Cannot use the same key to sign & decrypt on librem key

If the key stored in signature key and encryption key is the same key, when trying to decrypt, gpg will complain “decryption failed: No secret key”. It still works for signing.

(the quote below is directly copy&pasted. Sorry if you cannot read Chinese).

> echo "asdf" |gpg --encrypt -r yw662| gpg --decrypt
gpg: 由 2048 位的 RSA 密钥加密,标识为 A17FA48AEF60D79C,生成于 2019-07-23
      “yw662 <>”
gpg: 公钥解密失败:无效的 ID
gpg: 解密失败:没有秘匙

> gpg --expert --edit-key yw662
(a new encryption subkey created)
gpg> key 3
gpg> keytocard
gpg> q
>echo "asdf" |gpg --encrypt -r yw662 | gpg --decrypt
gpg: 由 2048 位的 RSA 密钥加密,标识为 77774FF6E8453F24,生成于 2019-08-07
      “yw662 <>”

Is it a bug or feature ?

I’m not much more than a successful user of OpenPGP keys and LetsEncrypt, so take what I say with skepticism. I do my OpenPGP key-making with the Seahorse program instead of command line work.

I think you made that statement wrong or you are doing encryption wrong. The key for signing should be the same as the key for decryption. The encryption key is something only others use, never you.

It works off of modulus arithmetic. You have a public key pair of numbers, which relative to you is called the encryption key for others to use to write you messages. One of the encryption numbers is the product of two giant primes selected by you and those primes are kept secret. That product is the modulus base and is known to the world as much as you can find ways for the world to know it, but you use that modulus base in decryption too.

The other part of the process is a matched set. In the set is a random number you pick that is relatively prime to a slightly modified product of your secret primes ((p1 - 1)*(p2 - 1)). That is your decryption secret key. The other part of the set is the multiplicative inverse relative to the modulus base of your secret decryption key. They have a mathematical symmetry such that if you encrypt with the decryption key, the public encryption key will decrypt the message. That encryption with the decryption key is signing a message.

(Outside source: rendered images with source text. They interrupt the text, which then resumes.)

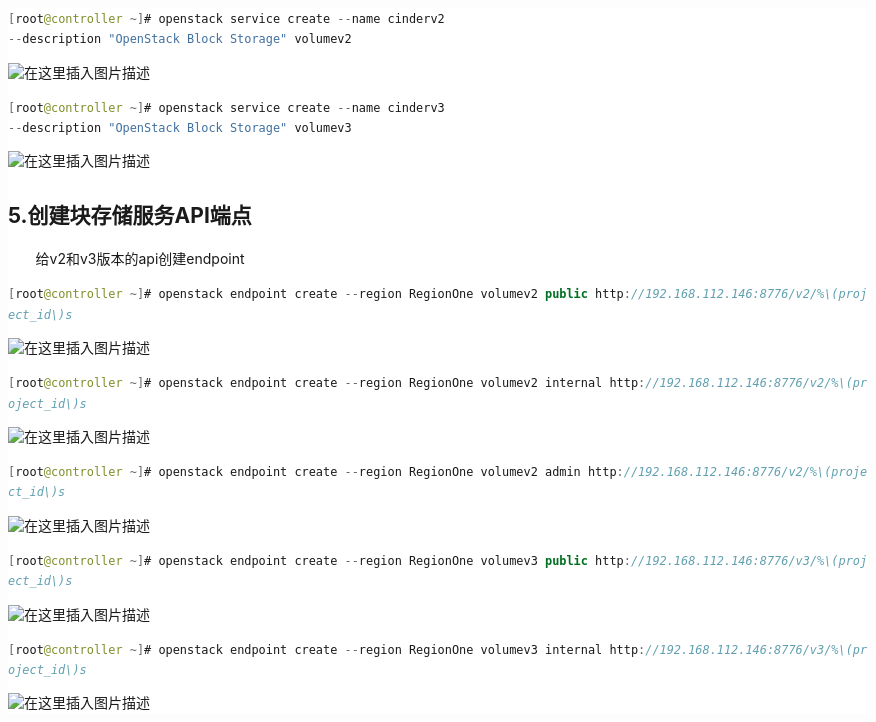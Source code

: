 
```java
[root@controller ~]# openstack service create --name cinderv2 
--description "OpenStack Block Storage" volumev2
```

 ![在这里插入图片描述](https://img-blog.csdnimg.cn/455de1512d34435ab20cd814c907d4d8.png)

 

```java
[root@controller ~]# openstack service create --name cinderv3 
--description "OpenStack Block Storage" volumev3
```

![在这里插入图片描述](https://img-blog.csdnimg.cn/a03f4f26c4ff4c829ead5b40b711f691.png)
<br>



 
## 5.创建块存储服务API端点
&nbsp;  &nbsp;  &nbsp;  &nbsp;给v2和v3版本的api创建endpoint


```java
[root@controller ~]# openstack endpoint create --region RegionOne volumev2 public http://192.168.112.146:8776/v2/%\(project_id\)s
```
![在这里插入图片描述](https://img-blog.csdnimg.cn/a8d6d32721fe467ebe15a9085d2bdbc0.png)

 

```java
[root@controller ~]# openstack endpoint create --region RegionOne volumev2 internal http://192.168.112.146:8776/v2/%\(project_id\)s
```
![在这里插入图片描述](https://img-blog.csdnimg.cn/30f9bb4007324bd8a65d53130cac6f60.png)

 

```java
[root@controller ~]# openstack endpoint create --region RegionOne volumev2 admin http://192.168.112.146:8776/v2/%\(project_id\)s
```
![在这里插入图片描述](https://img-blog.csdnimg.cn/91398f0269c14e5e82fb2bb9d5e50e18.png)

 

```java
[root@controller ~]# openstack endpoint create --region RegionOne volumev3 public http://192.168.112.146:8776/v3/%\(project_id\)s
```
![在这里插入图片描述](https://img-blog.csdnimg.cn/bdd0ee3f40d5406d9fcfc8c665da0441.png)

 

```java
[root@controller ~]# openstack endpoint create --region RegionOne volumev3 internal http://192.168.112.146:8776/v3/%\(project_id\)s
```
![在这里插入图片描述](https://img-blog.csdnimg.cn/c01261b9cc8345f2acbc4e27626cb471.png)
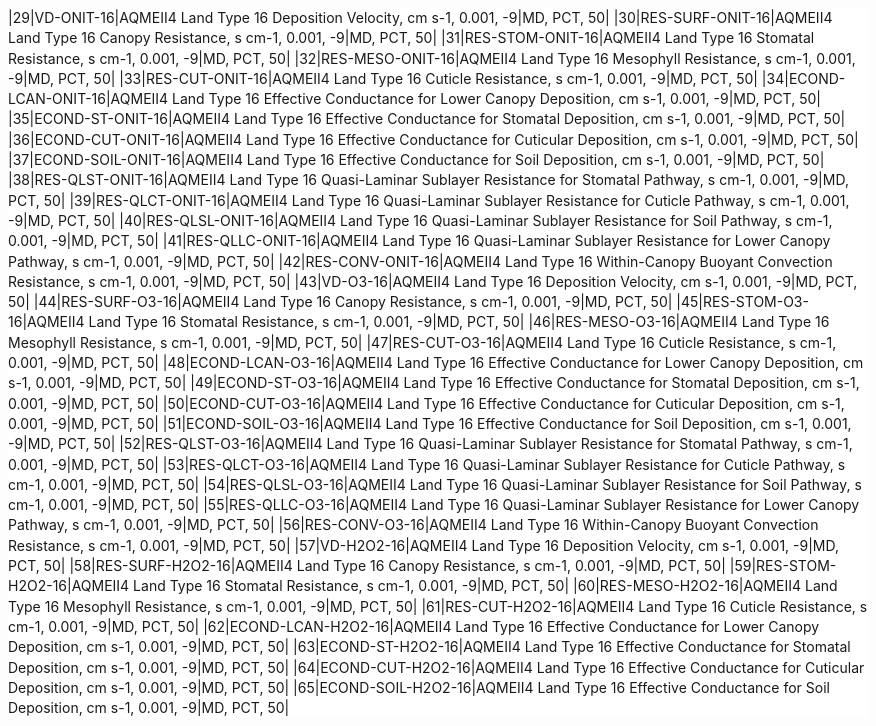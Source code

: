 |29|VD-ONIT-16|AQMEII4 Land Type 16 Deposition Velocity, cm s-1, 0.001, -9|MD, PCT, 50|
|30|RES-SURF-ONIT-16|AQMEII4 Land Type 16 Canopy Resistance, s cm-1, 0.001, -9|MD, PCT, 50|
|31|RES-STOM-ONIT-16|AQMEII4 Land Type 16 Stomatal Resistance, s cm-1, 0.001, -9|MD, PCT, 50|
|32|RES-MESO-ONIT-16|AQMEII4 Land Type 16 Mesophyll Resistance, s cm-1, 0.001, -9|MD, PCT, 50|
|33|RES-CUT-ONIT-16|AQMEII4 Land Type 16 Cuticle Resistance, s cm-1, 0.001, -9|MD, PCT, 50|
|34|ECOND-LCAN-ONIT-16|AQMEII4 Land Type 16 Effective Conductance for Lower Canopy Deposition, cm s-1, 0.001, -9|MD, PCT, 50|
|35|ECOND-ST-ONIT-16|AQMEII4 Land Type 16 Effective Conductance for Stomatal Deposition, cm s-1, 0.001, -9|MD, PCT, 50|
|36|ECOND-CUT-ONIT-16|AQMEII4 Land Type 16 Effective Conductance for Cuticular Deposition, cm s-1, 0.001, -9|MD, PCT, 50|
|37|ECOND-SOIL-ONIT-16|AQMEII4 Land Type 16 Effective Conductance for Soil Deposition, cm s-1, 0.001, -9|MD, PCT, 50|
|38|RES-QLST-ONIT-16|AQMEII4 Land Type 16 Quasi-Laminar Sublayer Resistance for Stomatal Pathway, s cm-1, 0.001, -9|MD, PCT, 50|
|39|RES-QLCT-ONIT-16|AQMEII4 Land Type 16 Quasi-Laminar Sublayer Resistance for Cuticle Pathway, s cm-1, 0.001, -9|MD, PCT, 50|
|40|RES-QLSL-ONIT-16|AQMEII4 Land Type 16 Quasi-Laminar Sublayer Resistance for Soil  Pathway, s cm-1, 0.001, -9|MD, PCT, 50|
|41|RES-QLLC-ONIT-16|AQMEII4 Land Type 16 Quasi-Laminar Sublayer Resistance for Lower Canopy Pathway, s cm-1, 0.001, -9|MD, PCT, 50|
|42|RES-CONV-ONIT-16|AQMEII4 Land Type 16 Within-Canopy Buoyant Convection Resistance, s cm-1, 0.001, -9|MD, PCT, 50|
|43|VD-O3-16|AQMEII4 Land Type 16 Deposition Velocity, cm s-1, 0.001, -9|MD, PCT, 50|
|44|RES-SURF-O3-16|AQMEII4 Land Type 16 Canopy Resistance, s cm-1, 0.001, -9|MD, PCT, 50|
|45|RES-STOM-O3-16|AQMEII4 Land Type 16 Stomatal Resistance, s cm-1, 0.001, -9|MD, PCT, 50|
|46|RES-MESO-O3-16|AQMEII4 Land Type 16 Mesophyll Resistance, s cm-1, 0.001, -9|MD, PCT, 50|
|47|RES-CUT-O3-16|AQMEII4 Land Type 16 Cuticle Resistance, s cm-1, 0.001, -9|MD, PCT, 50|
|48|ECOND-LCAN-O3-16|AQMEII4 Land Type 16 Effective Conductance for Lower Canopy Deposition, cm s-1, 0.001, -9|MD, PCT, 50|
|49|ECOND-ST-O3-16|AQMEII4 Land Type 16 Effective Conductance for Stomatal Deposition, cm s-1, 0.001, -9|MD, PCT, 50|
|50|ECOND-CUT-O3-16|AQMEII4 Land Type 16 Effective Conductance for Cuticular Deposition, cm s-1, 0.001, -9|MD, PCT, 50|
|51|ECOND-SOIL-O3-16|AQMEII4 Land Type 16 Effective Conductance for Soil Deposition, cm s-1, 0.001, -9|MD, PCT, 50|
|52|RES-QLST-O3-16|AQMEII4 Land Type 16 Quasi-Laminar Sublayer Resistance for Stomatal Pathway, s cm-1, 0.001, -9|MD, PCT, 50|
|53|RES-QLCT-O3-16|AQMEII4 Land Type 16 Quasi-Laminar Sublayer Resistance for Cuticle Pathway, s cm-1, 0.001, -9|MD, PCT, 50|
|54|RES-QLSL-O3-16|AQMEII4 Land Type 16 Quasi-Laminar Sublayer Resistance for Soil  Pathway, s cm-1, 0.001, -9|MD, PCT, 50|
|55|RES-QLLC-O3-16|AQMEII4 Land Type 16 Quasi-Laminar Sublayer Resistance for Lower Canopy Pathway, s cm-1, 0.001, -9|MD, PCT, 50|
|56|RES-CONV-O3-16|AQMEII4 Land Type 16 Within-Canopy Buoyant Convection Resistance, s cm-1, 0.001, -9|MD, PCT, 50|
|57|VD-H2O2-16|AQMEII4 Land Type 16 Deposition Velocity, cm s-1, 0.001, -9|MD, PCT, 50|
|58|RES-SURF-H2O2-16|AQMEII4 Land Type 16 Canopy Resistance, s cm-1, 0.001, -9|MD, PCT, 50|
|59|RES-STOM-H2O2-16|AQMEII4 Land Type 16 Stomatal Resistance, s cm-1, 0.001, -9|MD, PCT, 50|
|60|RES-MESO-H2O2-16|AQMEII4 Land Type 16 Mesophyll Resistance, s cm-1, 0.001, -9|MD, PCT, 50|
|61|RES-CUT-H2O2-16|AQMEII4 Land Type 16 Cuticle Resistance, s cm-1, 0.001, -9|MD, PCT, 50|
|62|ECOND-LCAN-H2O2-16|AQMEII4 Land Type 16 Effective Conductance for Lower Canopy Deposition, cm s-1, 0.001, -9|MD, PCT, 50|
|63|ECOND-ST-H2O2-16|AQMEII4 Land Type 16 Effective Conductance for Stomatal Deposition, cm s-1, 0.001, -9|MD, PCT, 50|
|64|ECOND-CUT-H2O2-16|AQMEII4 Land Type 16 Effective Conductance for Cuticular Deposition, cm s-1, 0.001, -9|MD, PCT, 50|
|65|ECOND-SOIL-H2O2-16|AQMEII4 Land Type 16 Effective Conductance for Soil Deposition, cm s-1, 0.001, -9|MD, PCT, 50|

Your plain text message sent to somebody who doesn’t have their own encryption set up can be signed, and they know its correct and from you because your public key deciphers the encrypted version into the plain text version.

When I say “encryption key”, I actually mean “decryption key”. However gpg calls it “encryption key”, (as well as the E flag), that is why I call it this way.

GPG always encrypts with public key and decrypt with private key. So I think there is no misunderstanding here.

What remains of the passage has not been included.